A SQLAlchemy dialect for the FlexODBC driver
This dialect is mainly intended to offer an easy way to access the DataFlex flat-file databases of older or EOL'd application-specific softwares. It is designed for use with the ODBC driver available from FlexQuarters
-
The FlexODBC driver from FlexQuarters.
The library was written and tested against v3, but it should work with v4 as well.The library has been re-written from the ground up and tested to work against the latest available version of FlexODBC (4.0.27.2). -
32-bit Python. Neither of the available FlexODBC driver versions support or come in a 64-bit version.
This dialect requires SQLAlchemy and pyodbc. They are both specified as
requirements so pip
will install them if they are not already in
place.

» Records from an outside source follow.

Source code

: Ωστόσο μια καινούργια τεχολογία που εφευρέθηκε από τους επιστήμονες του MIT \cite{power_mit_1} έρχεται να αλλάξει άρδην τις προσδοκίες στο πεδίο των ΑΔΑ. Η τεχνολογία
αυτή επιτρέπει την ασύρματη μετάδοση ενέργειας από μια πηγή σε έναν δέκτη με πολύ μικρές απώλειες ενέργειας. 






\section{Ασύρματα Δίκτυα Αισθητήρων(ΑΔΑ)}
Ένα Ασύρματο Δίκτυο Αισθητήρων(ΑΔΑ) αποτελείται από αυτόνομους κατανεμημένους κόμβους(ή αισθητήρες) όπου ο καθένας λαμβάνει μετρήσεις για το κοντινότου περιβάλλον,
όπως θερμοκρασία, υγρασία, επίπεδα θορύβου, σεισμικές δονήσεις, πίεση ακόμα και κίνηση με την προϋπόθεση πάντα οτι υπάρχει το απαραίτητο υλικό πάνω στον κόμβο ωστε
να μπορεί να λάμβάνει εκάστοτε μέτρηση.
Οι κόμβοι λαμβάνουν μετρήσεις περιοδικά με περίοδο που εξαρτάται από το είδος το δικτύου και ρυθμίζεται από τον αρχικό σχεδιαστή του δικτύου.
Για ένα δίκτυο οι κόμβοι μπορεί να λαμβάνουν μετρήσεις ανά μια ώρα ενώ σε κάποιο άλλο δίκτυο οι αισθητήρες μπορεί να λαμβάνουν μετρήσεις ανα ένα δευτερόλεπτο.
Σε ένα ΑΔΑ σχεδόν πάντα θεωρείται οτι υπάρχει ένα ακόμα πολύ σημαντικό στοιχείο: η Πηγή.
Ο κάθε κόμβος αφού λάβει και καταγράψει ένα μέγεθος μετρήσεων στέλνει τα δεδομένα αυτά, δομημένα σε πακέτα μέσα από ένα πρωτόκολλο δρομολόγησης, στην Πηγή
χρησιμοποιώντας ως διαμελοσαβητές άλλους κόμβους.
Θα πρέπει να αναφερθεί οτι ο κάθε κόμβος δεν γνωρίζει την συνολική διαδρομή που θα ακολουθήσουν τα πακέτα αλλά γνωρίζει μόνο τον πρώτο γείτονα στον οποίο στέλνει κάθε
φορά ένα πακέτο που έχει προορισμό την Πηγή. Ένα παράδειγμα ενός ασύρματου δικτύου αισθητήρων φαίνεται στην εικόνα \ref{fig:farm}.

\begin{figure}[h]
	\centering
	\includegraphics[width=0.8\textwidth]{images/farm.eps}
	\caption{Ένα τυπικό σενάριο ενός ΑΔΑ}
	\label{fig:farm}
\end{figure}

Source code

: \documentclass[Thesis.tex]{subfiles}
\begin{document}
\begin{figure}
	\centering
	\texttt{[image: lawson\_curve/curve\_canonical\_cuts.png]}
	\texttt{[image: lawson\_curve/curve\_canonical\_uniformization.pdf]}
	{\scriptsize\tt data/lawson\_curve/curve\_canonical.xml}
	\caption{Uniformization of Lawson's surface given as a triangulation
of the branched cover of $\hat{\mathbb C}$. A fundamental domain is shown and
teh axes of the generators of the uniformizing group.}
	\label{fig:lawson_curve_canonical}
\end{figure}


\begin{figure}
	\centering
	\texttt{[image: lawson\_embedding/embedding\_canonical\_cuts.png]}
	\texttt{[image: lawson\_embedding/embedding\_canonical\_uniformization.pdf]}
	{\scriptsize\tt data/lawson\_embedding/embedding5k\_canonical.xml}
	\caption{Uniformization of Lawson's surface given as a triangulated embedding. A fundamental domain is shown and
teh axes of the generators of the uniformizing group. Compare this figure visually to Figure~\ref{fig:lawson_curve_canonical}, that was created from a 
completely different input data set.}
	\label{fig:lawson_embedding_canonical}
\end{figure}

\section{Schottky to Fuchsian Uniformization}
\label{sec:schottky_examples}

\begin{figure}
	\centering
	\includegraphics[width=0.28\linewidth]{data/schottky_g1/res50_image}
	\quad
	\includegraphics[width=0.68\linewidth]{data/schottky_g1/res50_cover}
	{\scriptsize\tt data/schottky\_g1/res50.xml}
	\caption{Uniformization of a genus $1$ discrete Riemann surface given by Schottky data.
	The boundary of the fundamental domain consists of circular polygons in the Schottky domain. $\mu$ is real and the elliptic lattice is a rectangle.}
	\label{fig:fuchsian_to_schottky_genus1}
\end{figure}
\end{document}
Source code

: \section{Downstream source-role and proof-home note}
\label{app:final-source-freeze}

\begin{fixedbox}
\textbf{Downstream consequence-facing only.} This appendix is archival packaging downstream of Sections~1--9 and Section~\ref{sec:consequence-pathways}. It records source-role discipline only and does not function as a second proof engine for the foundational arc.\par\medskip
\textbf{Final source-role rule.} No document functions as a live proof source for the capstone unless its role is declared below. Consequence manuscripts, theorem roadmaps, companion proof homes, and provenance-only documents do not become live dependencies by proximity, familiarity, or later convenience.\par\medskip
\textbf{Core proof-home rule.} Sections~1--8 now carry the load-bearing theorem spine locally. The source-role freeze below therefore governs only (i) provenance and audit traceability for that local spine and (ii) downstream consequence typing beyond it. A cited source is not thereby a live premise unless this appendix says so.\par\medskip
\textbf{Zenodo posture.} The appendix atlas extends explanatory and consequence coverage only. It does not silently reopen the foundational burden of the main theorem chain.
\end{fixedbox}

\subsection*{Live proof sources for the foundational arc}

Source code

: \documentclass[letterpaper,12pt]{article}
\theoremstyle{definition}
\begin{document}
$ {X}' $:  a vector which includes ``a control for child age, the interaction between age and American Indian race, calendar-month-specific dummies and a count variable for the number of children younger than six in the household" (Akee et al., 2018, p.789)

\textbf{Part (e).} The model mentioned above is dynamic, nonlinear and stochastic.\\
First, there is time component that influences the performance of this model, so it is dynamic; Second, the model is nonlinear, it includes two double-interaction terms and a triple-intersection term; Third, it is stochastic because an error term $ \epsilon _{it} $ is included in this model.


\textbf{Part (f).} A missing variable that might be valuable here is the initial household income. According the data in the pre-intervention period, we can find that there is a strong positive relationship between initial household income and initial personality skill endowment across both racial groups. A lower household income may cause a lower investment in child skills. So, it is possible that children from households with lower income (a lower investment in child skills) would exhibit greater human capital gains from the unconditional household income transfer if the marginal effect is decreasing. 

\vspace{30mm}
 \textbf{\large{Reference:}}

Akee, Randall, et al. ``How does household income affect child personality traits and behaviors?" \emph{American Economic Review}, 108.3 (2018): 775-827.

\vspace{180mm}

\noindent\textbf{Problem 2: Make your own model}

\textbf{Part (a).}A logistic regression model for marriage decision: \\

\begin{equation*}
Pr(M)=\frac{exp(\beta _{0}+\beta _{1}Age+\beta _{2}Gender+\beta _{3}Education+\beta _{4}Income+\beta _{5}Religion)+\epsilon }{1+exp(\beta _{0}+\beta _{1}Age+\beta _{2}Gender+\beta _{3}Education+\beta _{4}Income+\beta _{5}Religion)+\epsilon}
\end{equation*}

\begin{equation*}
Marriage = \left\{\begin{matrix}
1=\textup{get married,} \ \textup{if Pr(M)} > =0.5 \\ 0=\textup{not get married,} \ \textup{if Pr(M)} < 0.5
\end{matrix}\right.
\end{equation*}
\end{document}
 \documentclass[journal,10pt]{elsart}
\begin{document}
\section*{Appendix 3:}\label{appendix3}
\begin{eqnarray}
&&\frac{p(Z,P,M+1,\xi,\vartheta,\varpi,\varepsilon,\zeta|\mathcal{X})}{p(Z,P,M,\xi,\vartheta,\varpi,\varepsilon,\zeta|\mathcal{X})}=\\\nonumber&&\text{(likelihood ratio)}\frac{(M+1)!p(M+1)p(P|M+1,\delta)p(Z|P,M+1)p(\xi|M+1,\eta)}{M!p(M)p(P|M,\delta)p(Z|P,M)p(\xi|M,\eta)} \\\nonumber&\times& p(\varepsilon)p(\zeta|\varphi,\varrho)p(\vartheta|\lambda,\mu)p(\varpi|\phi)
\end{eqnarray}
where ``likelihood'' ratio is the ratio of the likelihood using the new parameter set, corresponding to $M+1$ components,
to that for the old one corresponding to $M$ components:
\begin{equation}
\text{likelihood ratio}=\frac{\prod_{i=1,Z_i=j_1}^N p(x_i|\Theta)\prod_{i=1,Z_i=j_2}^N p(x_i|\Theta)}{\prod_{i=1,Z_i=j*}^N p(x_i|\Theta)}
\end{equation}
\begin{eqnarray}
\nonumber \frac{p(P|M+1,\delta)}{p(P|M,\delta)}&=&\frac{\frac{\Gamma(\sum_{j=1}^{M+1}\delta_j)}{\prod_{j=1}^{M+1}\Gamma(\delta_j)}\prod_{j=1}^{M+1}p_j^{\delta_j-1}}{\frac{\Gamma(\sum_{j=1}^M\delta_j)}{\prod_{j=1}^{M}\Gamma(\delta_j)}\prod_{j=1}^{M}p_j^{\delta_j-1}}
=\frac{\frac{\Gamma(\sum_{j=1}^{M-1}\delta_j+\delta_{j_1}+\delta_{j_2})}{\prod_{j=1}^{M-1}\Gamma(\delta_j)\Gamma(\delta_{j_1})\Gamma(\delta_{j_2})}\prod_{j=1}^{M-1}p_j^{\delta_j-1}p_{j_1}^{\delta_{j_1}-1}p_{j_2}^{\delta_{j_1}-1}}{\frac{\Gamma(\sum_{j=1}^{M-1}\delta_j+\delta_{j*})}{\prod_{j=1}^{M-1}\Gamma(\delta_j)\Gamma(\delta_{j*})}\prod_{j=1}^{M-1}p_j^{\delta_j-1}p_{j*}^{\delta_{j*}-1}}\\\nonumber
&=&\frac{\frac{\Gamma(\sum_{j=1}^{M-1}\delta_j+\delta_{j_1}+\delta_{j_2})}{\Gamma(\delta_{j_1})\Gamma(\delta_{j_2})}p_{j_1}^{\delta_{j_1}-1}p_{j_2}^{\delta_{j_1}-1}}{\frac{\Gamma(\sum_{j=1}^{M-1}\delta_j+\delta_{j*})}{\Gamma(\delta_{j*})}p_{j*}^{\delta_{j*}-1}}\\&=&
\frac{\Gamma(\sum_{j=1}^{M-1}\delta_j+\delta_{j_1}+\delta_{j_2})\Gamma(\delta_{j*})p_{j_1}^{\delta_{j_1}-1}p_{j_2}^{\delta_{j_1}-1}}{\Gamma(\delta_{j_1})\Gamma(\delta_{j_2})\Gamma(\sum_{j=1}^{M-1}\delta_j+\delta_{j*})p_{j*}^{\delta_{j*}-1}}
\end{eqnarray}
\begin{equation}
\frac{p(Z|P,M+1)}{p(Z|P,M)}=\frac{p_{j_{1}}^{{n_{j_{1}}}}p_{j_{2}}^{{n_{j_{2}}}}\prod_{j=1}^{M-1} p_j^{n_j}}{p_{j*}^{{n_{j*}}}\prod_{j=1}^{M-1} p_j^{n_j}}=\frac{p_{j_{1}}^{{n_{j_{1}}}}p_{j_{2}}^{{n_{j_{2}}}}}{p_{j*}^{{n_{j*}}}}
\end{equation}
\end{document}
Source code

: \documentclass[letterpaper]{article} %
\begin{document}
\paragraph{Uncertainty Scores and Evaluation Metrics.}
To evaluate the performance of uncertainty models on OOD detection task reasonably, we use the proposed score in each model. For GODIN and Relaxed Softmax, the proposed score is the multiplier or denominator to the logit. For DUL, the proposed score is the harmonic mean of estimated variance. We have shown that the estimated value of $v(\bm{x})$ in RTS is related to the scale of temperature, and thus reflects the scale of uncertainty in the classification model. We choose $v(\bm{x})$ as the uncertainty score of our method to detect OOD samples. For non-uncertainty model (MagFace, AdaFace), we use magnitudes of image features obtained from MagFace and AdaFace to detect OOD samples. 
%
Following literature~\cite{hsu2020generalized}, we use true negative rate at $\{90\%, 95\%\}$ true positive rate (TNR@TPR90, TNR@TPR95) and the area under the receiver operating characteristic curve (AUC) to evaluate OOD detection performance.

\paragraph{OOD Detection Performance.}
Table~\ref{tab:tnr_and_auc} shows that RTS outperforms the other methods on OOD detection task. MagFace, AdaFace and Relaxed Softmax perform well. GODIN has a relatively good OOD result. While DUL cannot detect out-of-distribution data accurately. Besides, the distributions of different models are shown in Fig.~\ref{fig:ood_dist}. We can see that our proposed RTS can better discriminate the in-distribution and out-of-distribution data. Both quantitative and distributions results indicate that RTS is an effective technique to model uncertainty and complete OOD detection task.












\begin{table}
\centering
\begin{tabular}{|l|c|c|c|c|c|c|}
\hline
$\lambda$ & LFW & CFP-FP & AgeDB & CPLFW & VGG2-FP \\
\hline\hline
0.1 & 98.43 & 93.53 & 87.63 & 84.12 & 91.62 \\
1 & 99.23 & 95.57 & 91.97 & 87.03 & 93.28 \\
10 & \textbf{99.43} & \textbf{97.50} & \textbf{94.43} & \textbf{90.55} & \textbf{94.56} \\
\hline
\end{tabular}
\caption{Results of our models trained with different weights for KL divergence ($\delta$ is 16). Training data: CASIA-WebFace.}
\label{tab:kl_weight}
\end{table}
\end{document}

To install separately, just:
pip install -U SQLAlchemy pyodbc
PyPI-published version:
pip install -U sqlalchemy-dataflex
Absolute bleeding-edge (probably buggy):
pip install -U git+https://github.com/the-wondersmith/sqlalchemy-dataflex
Create an ODBC DSN (Data Source Name)
that points to the directory
containing your DataFlex FILELIST.cfg
and .DAT
table.
Tip: For best results, be sure to select the 4-digit date option and the
.
option for decimals
Then, in your Python app, you can connect to the database via:
from sqlalchemy_dataflex import *
from sqlalchemy import create_engine
from sqlalchemy.orm import sessionmaker
db = create_engine("dataflex+pyodbc://@your_dsn", echo=False)
super_session = sessionmaker(bind=db)
super_session.configure(autoflush=True, autocommit=True, expire_on_commit=True)
session = super_session()
NOTE: It is highly recommended that you use the datatype classes from the package itself in place of the ones that are usually imported from SQLAlchemy. The testing suite doesn't use the SQLAlchemy type classes, so any issues that might arise from their use with the dialect won't be caught by the tests.
SQLAlchemy-DataFlex is based on SQLAlchemy-access, which is part of the [SQLAlchemy Project] (https://www.sqlalchemy.org) and tries to adhere to the same standards and conventions as the core project.
At the time of this writing, it's unlikely that SQLAlchemy-DataFlex actually does comply with the aforementioned standards and conventions. That will be rectified (if and when) in a future release.
SQLAlchemy maintains a Community Guide detailing guidelines on coding and participating in that project.
While I'm aware that this project could desperately use the participation of anyone else who actually knows what they're doing, DataFlex and the FlexODBC driver are so esoteric and obscure (at the time of this writing) that I don't reasonably expect anyone to actually want to. If I am mistaken in that belief, please God submit a pull request.
This library technically works, but it isn't feature-complete so to
speak. The FlexODBC driver only supports a very limited subset of SQL
commands and queries, and doesn't always respond to pyodbc's
get_info()
inquiries the way that pyodbc is expecting. You can see
the complete list of the way it responds to all of the available pyodbc
get_info()
inquiries here. If you are
interested in which features are currently lacking or absent in the dialect,
see the notes and comments littered throughout the testing suite here.
This library is derived almost in its entirety from the SQLAlchemy-Access library written by Gord Thompson. As such, and given that SQLAlchemy-access is distributed under the MIT license, this library is subject to the same licensure and grant of rights as its parent works SQLAlchemy and SQLAlchemy-Access.